Dr. David P. Reed enjoys architecting the information space in which people, groups and organizations interact. He is well known as a pioneer in the design and construction of the Internet protocols, distributed data storage, and PC software systems and applications.
He is co-inventor of the end-to-end argument, often called the fundamental architectural principle of the Internet.
Recently, he discovered Reed's Law, a scaling law for group-forming network architectures. Along with Metcalfe's Law, Reed's Law has significant implications for large-scale network business models.
His current areas of personal research are focused on densely scalable, mobile, and robust RF network architectures and highly decentralized systems architectures.
Please see: www.reed.com
Beginning in the year 2001, Dr. Reed has reentered the research world. Since 2001 he has been working with Alan Kay's Viewpoints Research Institute creating a new software platform called Croquet with co-creators David A. Smith and Andreas Raab. He has also been a visiting scientist at the MIT Media Laboratory, and in 2002 was appointed Adjunct Professor of Media Arts and Sciences there. In 2003,he also joined HP Laboratories as an HP Fellow. He now splits his time between offices at the Media Lab and HP Labs.

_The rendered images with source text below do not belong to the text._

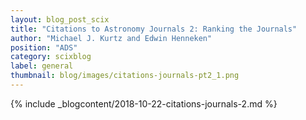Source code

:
 ```yaml
---
layout: blog_post_scix
title: "Citations to Astronomy Journals 2: Ranking the Journals"
author: "Michael J. Kurtz and Edwin Henneken"
position: "ADS"
category: scixblog
label: general
thumbnail: blog/images/citations-journals-pt2_1.png
---
```


{% include _blogcontent/2018-10-22-citations-journals-2.md %}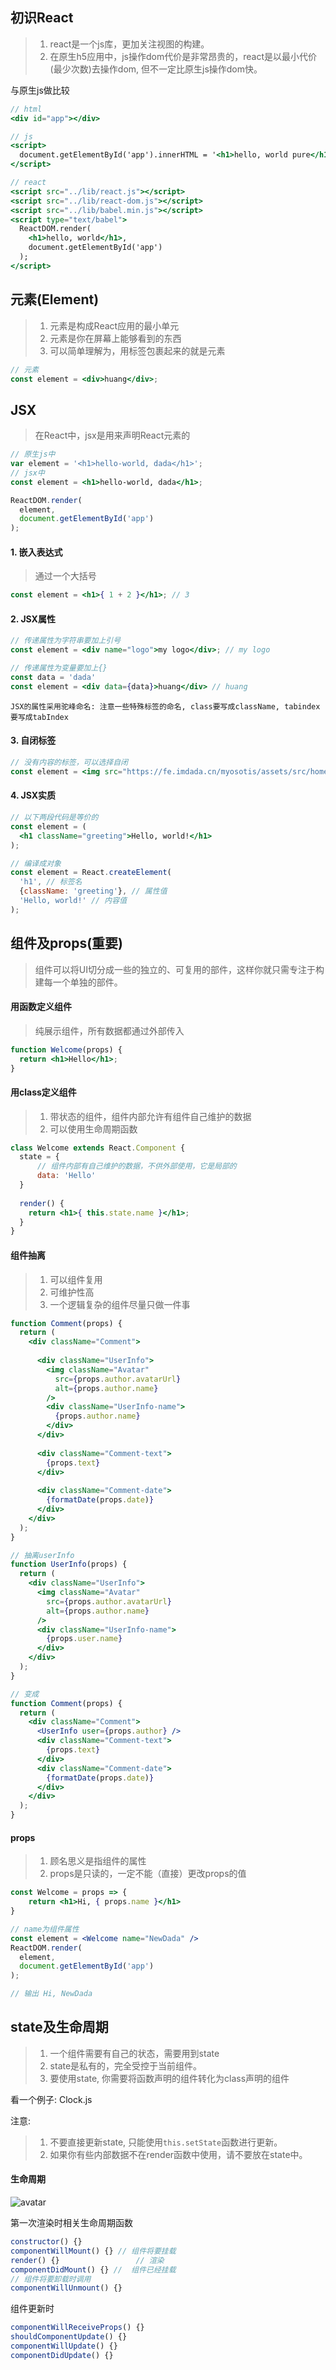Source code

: ## 初识React

> 1. react是一个js库，更加关注视图的构建。
> 2. 在原生h5应用中，js操作dom代价是非常昂贵的，react是以最小代价(最少次数)去操作dom, 但不一定比原生js操作dom快。

与原生js做比较

```jsx
// html
<div id="app"></div>

// js
<script>
  document.getElementById('app').innerHTML = '<h1>hello, world pure</h1>'
</script>

// react
<script src="../lib/react.js"></script>
<script src="../lib/react-dom.js"></script>
<script src="../lib/babel.min.js"></script>
<script type="text/babel">
  ReactDOM.render(
    <h1>hello, world</h1>,
    document.getElementById('app')
  );
</script>
```

## 元素(Element)

> 1. 元素是构成React应用的最小单元
> 2. 元素是你在屏幕上能够看到的东西
> 3. 可以简单理解为，用标签包裹起来的就是元素

```jsx
// 元素
const element = <div>huang</div>;
```

## JSX

> 在React中，jsx是用来声明React元素的

```jsx
// 原生js中
var element = '<h1>hello-world, dada</h1>';
// jsx中
const element = <h1>hello-world, dada</h1>;

ReactDOM.render(
  element,
  document.getElementById('app')
);
```

#### 1. 嵌入表达式

> 通过一个大括号

```jsx
const element = <h1>{ 1 + 2 }</h1>; // 3
```

#### 2. JSX属性 

```jsx
// 传递属性为字符串要加上引号
const element = <div name="logo">my logo</div>; // my logo

// 传递属性为变量要加上{}
const data = 'dada'
const element = <div data={data}>huang</div> // huang
```

`JSX的属性采用驼峰命名: 注意一些特殊标签的命名, class要写成className, tabindex要写成tabIndex`

#### 3. 自闭标签

```jsx
// 没有内容的标签，可以选择自闭
const element = <img src="https://fe.imdada.cn/myosotis/assets/src/home/images/next.png" />
```

#### 4. JSX实质

```jsx
// 以下两段代码是等价的
const element = (
  <h1 className="greeting">Hello, world!</h1>
);

// 编译成对象
const element = React.createElement(
  'h1', // 标签名
  {className: 'greeting'}, // 属性值
  'Hello, world!' // 内容值
);
```

## 组件及props(重要)

> 组件可以将UI切分成一些的独立的、可复用的部件，这样你就只需专注于构建每一个单独的部件。

#### 用函数定义组件

> 纯展示组件，所有数据都通过外部传入

```jsx
function Welcome(props) {
  return <h1>Hello</h1>;
}
```

#### 用class定义组件

> 1. 带状态的组件，组件内部允许有组件自己维护的数据
> 2. 可以使用生命周期函数

```jsx
class Welcome extends React.Component {
  state = {
      // 组件内部有自己维护的数据，不供外部使用，它是局部的
      data: 'Hello'
  }
  
  render() {
    return <h1>{ this.state.name }</h1>;
  }
}
```

#### 组件抽离

> 1. 可以组件复用
> 2. 可维护性高
> 3. 一个逻辑复杂的组件尽量只做一件事

```jsx
function Comment(props) {
  return (
    <div className="Comment">
      
      <div className="UserInfo">
        <img className="Avatar"
          src={props.author.avatarUrl}
          alt={props.author.name}
        />
        <div className="UserInfo-name">
          {props.author.name}
        </div>
      </div>
      
      <div className="Comment-text">
        {props.text}
      </div>
      
      <div className="Comment-date">
        {formatDate(props.date)}
      </div>
    </div>
  );
}

// 抽离userInfo
function UserInfo(props) {
  return (
    <div className="UserInfo">
      <img className="Avatar"
        src={props.author.avatarUrl}
        alt={props.author.name}
      />
      <div className="UserInfo-name">
        {props.user.name}
      </div>
    </div>
  );
}

// 变成
function Comment(props) {
  return (
    <div className="Comment">
      <UserInfo user={props.author} />
      <div className="Comment-text">
        {props.text}
      </div>
      <div className="Comment-date">
        {formatDate(props.date)}
      </div>
    </div>
  );
}
```

#### props

> 1. 顾名思义是指组件的属性
> 2. props是只读的，一定不能（直接）更改props的值

```jsx
const Welcome = props => {
    return <h1>Hi, { props.name }</h1>
}

// name为组件属性
const element = <Welcome name="NewDada" />
ReactDOM.render(
  element,
  document.getElementById('app')
);

// 输出 Hi, NewDada
```

## state及生命周期

> 1. 一个组件需要有自己的状态，需要用到state
> 2. state是私有的，完全受控于当前组件。
> 3. 要使用state, 你需要将函数声明的组件转化为class声明的组件

看一个例子: Clock.js

注意:

> 1. 不要直接更新state, 只能使用`this.setState`函数进行更新。
> 2. 如果你有些内部数据不在render函数中使用，请不要放在state中。

#### 生命周期
![avatar](https://image2.imdada.cn/7ff724fc1e3e4211b71cec2e2deeb5b1.jpg)

第一次渲染时相关生命周期函数

```jsx
constructor() {}
componentWillMount() {} // 组件将要挂载
render() {}			        // 渲染
componentDidMount() {} //  组件已经挂载
// 组件将要卸载时调用
componentWillUnmount() {}
```

组件更新时

```jsx
componentWillReceiveProps() {}
shouldComponentUpdate() {}
componentWillUpdate() {}
componentDidUpdate() {}
```
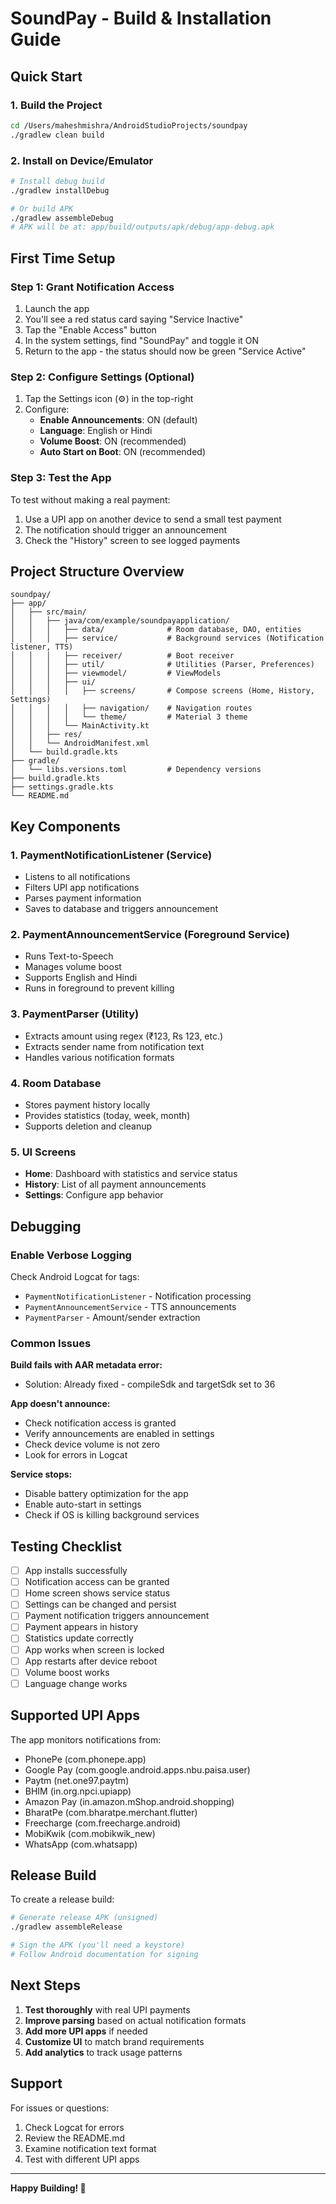 # SoundPay - Build & Installation Guide

## Quick Start

### 1. Build the Project
```bash
cd /Users/maheshmishra/AndroidStudioProjects/soundpay
./gradlew clean build
```

### 2. Install on Device/Emulator
```bash
# Install debug build
./gradlew installDebug

# Or build APK
./gradlew assembleDebug
# APK will be at: app/build/outputs/apk/debug/app-debug.apk
```

## First Time Setup

### Step 1: Grant Notification Access
1. Launch the app
2. You'll see a red status card saying "Service Inactive"
3. Tap the "Enable Access" button
4. In the system settings, find "SoundPay" and toggle it ON
5. Return to the app - the status should now be green "Service Active"

### Step 2: Configure Settings (Optional)
1. Tap the Settings icon (⚙️) in the top-right
2. Configure:
   - **Enable Announcements**: ON (default)
   - **Language**: English or Hindi
   - **Volume Boost**: ON (recommended)
   - **Auto Start on Boot**: ON (recommended)

### Step 3: Test the App
To test without making a real payment:
1. Use a UPI app on another device to send a small test payment
2. The notification should trigger an announcement
3. Check the "History" screen to see logged payments

## Project Structure Overview

```
soundpay/
├── app/
│   ├── src/main/
│   │   ├── java/com/example/soundpayapplication/
│   │   │   ├── data/              # Room database, DAO, entities
│   │   │   ├── service/           # Background services (Notification listener, TTS)
│   │   │   ├── receiver/          # Boot receiver
│   │   │   ├── util/              # Utilities (Parser, Preferences)
│   │   │   ├── viewmodel/         # ViewModels
│   │   │   ├── ui/
│   │   │   │   ├── screens/       # Compose screens (Home, History, Settings)
│   │   │   │   ├── navigation/    # Navigation routes
│   │   │   │   └── theme/         # Material 3 theme
│   │   │   └── MainActivity.kt
│   │   ├── res/
│   │   └── AndroidManifest.xml
│   └── build.gradle.kts
├── gradle/
│   └── libs.versions.toml         # Dependency versions
├── build.gradle.kts
├── settings.gradle.kts
└── README.md
```

## Key Components

### 1. PaymentNotificationListener (Service)
- Listens to all notifications
- Filters UPI app notifications
- Parses payment information
- Saves to database and triggers announcement

### 2. PaymentAnnouncementService (Foreground Service)
- Runs Text-to-Speech
- Manages volume boost
- Supports English and Hindi
- Runs in foreground to prevent killing

### 3. PaymentParser (Utility)
- Extracts amount using regex (₹123, Rs 123, etc.)
- Extracts sender name from notification text
- Handles various notification formats

### 4. Room Database
- Stores payment history locally
- Provides statistics (today, week, month)
- Supports deletion and cleanup

### 5. UI Screens
- **Home**: Dashboard with statistics and service status
- **History**: List of all payment announcements
- **Settings**: Configure app behavior

## Debugging

### Enable Verbose Logging
Check Android Logcat for tags:
- `PaymentNotificationListener` - Notification processing
- `PaymentAnnouncementService` - TTS announcements
- `PaymentParser` - Amount/sender extraction

### Common Issues

**Build fails with AAR metadata error:**
- Solution: Already fixed - compileSdk and targetSdk set to 36

**App doesn't announce:**
- Check notification access is granted
- Verify announcements are enabled in settings
- Check device volume is not zero
- Look for errors in Logcat

**Service stops:**
- Disable battery optimization for the app
- Enable auto-start in settings
- Check if OS is killing background services

## Testing Checklist

- [ ] App installs successfully
- [ ] Notification access can be granted
- [ ] Home screen shows service status
- [ ] Settings can be changed and persist
- [ ] Payment notification triggers announcement
- [ ] Payment appears in history
- [ ] Statistics update correctly
- [ ] App works when screen is locked
- [ ] App restarts after device reboot
- [ ] Volume boost works
- [ ] Language change works

## Supported UPI Apps
The app monitors notifications from:
- PhonePe (com.phonepe.app)
- Google Pay (com.google.android.apps.nbu.paisa.user)
- Paytm (net.one97.paytm)
- BHIM (in.org.npci.upiapp)
- Amazon Pay (in.amazon.mShop.android.shopping)
- BharatPe (com.bharatpe.merchant.flutter)
- Freecharge (com.freecharge.android)
- MobiKwik (com.mobikwik_new)
- WhatsApp (com.whatsapp)

## Release Build

To create a release build:

```bash
# Generate release APK (unsigned)
./gradlew assembleRelease

# Sign the APK (you'll need a keystore)
# Follow Android documentation for signing
```

## Next Steps

1. **Test thoroughly** with real UPI payments
2. **Improve parsing** based on actual notification formats
3. **Add more UPI apps** if needed
4. **Customize UI** to match brand requirements
5. **Add analytics** to track usage patterns

## Support

For issues or questions:
1. Check Logcat for errors
2. Review the README.md
3. Examine notification text format
4. Test with different UPI apps

---
**Happy Building! 🚀**


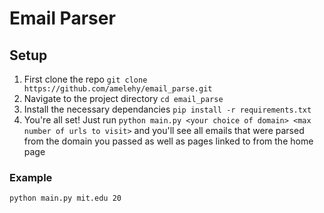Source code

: # Email Parser
## Setup
1. First clone the repo `git clone https://github.com/amelehy/email_parse.git`
2. Navigate to the project directory `cd email_parse`
3. Install the necessary dependancies `pip install -r requirements.txt`
4. You're all set! Just run `python main.py <your choice of domain> <max number of urls to visit>` and you'll see all emails that were parsed from the domain you passed as well as pages linked to from the home page

### Example
``` bash
python main.py mit.edu 20
```
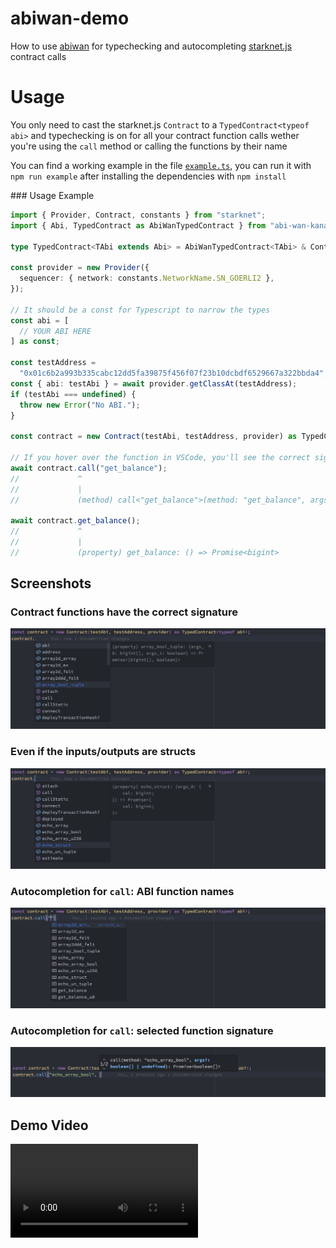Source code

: # abiwan-demo

How to use [abiwan](https://github.com/keep-starknet-strange/abi-wan-kanabi) for typechecking and autocompleting [starknet.js](https://github.com/0xs34n/starknet.js/) contract calls

# Usage

You only need to cast the starknet.js `Contract` to a `TypedContract<typeof abi>` and typechecking is on for all your contract function calls wether you're using the `call` method or calling the functions by their name

You can find a working example in the file [`example.ts`](./example.ts), you can run it with `npm run example` after installing the dependencies with `npm install`

### Usage Example

```typescript
import { Provider, Contract, constants } from "starknet";
import { Abi, TypedContract as AbiWanTypedContract } from "abi-wan-kanabi";

type TypedContract<TAbi extends Abi> = AbiWanTypedContract<TAbi> & Contract;

const provider = new Provider({
  sequencer: { network: constants.NetworkName.SN_GOERLI2 },
});

// It should be a const for Typescript to narrow the types
const abi = [
  // YOUR ABI HERE
] as const;

const testAddress =
  "0x01c6b2a993b335cabc12dd5fa39875f456f07f23b10dcbdf6529667a322bbda4";
const { abi: testAbi } = await provider.getClassAt(testAddress);
if (testAbi === undefined) {
  throw new Error("No ABI.");
}

const contract = new Contract(testAbi, testAddress, provider) as TypedContract<typeof abi>

// If you hover over the function in VSCode, you'll see the correct signature inferred
await contract.call("get_balance");
//             ^
//             |
//             (method) call<"get_balance">(method: "get_balance", args?: [] | undefined): Promise<bigint> (+1 overload)

await contract.get_balance();
//             ^
//             |
//             (property) get_balance: () => Promise<bigint>
```

## Screenshots

### Contract functions have the correct signature

![screen1](./assets/screen1.png)

### Even if the inputs/outputs are structs

![screen2](./assets/screen2.png)

### Autocompletion for `call`: ABI function names

![screen3](./assets/screen3.png)

### Autocompletion for `call`: selected function signature

![screen4](./assets/screen44.png)
## Demo Video

<video src='assets/demo.mov'>

# Enjoy !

Before joining the commercial world at Software Arts in 1983, he was an assistant professor of computer science and engineering at the MIT Laboratory for Computer Science, where he helped to shape the early design of LANs and communication protocols. He participated in the design of the protocol suite now used in the Internet and also worked on systems architectures for confederated networks of interconnected personal computers.
He also made major contributions to research on security and resource management in time-shared, multiprocessor computer systems as part of the Multics project.
As a student at MIT, Dr. Reed also was involved in developing commercial implementations of MACLISP and MACSYMA.
As a teacher, he helped develop undergraduate and graduate courses in computer and communication systems design, and programming language implementation and design.
Dr. Reed holds a B.S. in electrical engineering and M.S and Ph.D. degrees in computer science and engineering from MIT.
In addition to his research roles, Dr. Reed has been active in the commercial world. For the last few years, he has acted as an strategic advisor to small and large technology based businesses, and consultant on advanced computing and communications technology. His primary consulting activities have focused on businesses that want to capture or create value resulting from disruptive dispersion of network and computing technology into the spaces in which people and companies collaborate and partner.
Prior to independence, Dr. Reed spent four years at Interval Research Corporation, exploring portable and consumer media technology.
For seven years prior to joining Interval, Dr. Reed was vice president and chief scientist for Lotus Development Corporation, where he led the design and implementation of key products, including 1-2-3, and guided its technology strategy.
Prior to joining Lotus, Dr. Reed was vice president of research and development and chief scientist at Software Arts, the creator of VisiCalc, the first electronic spreadsheet.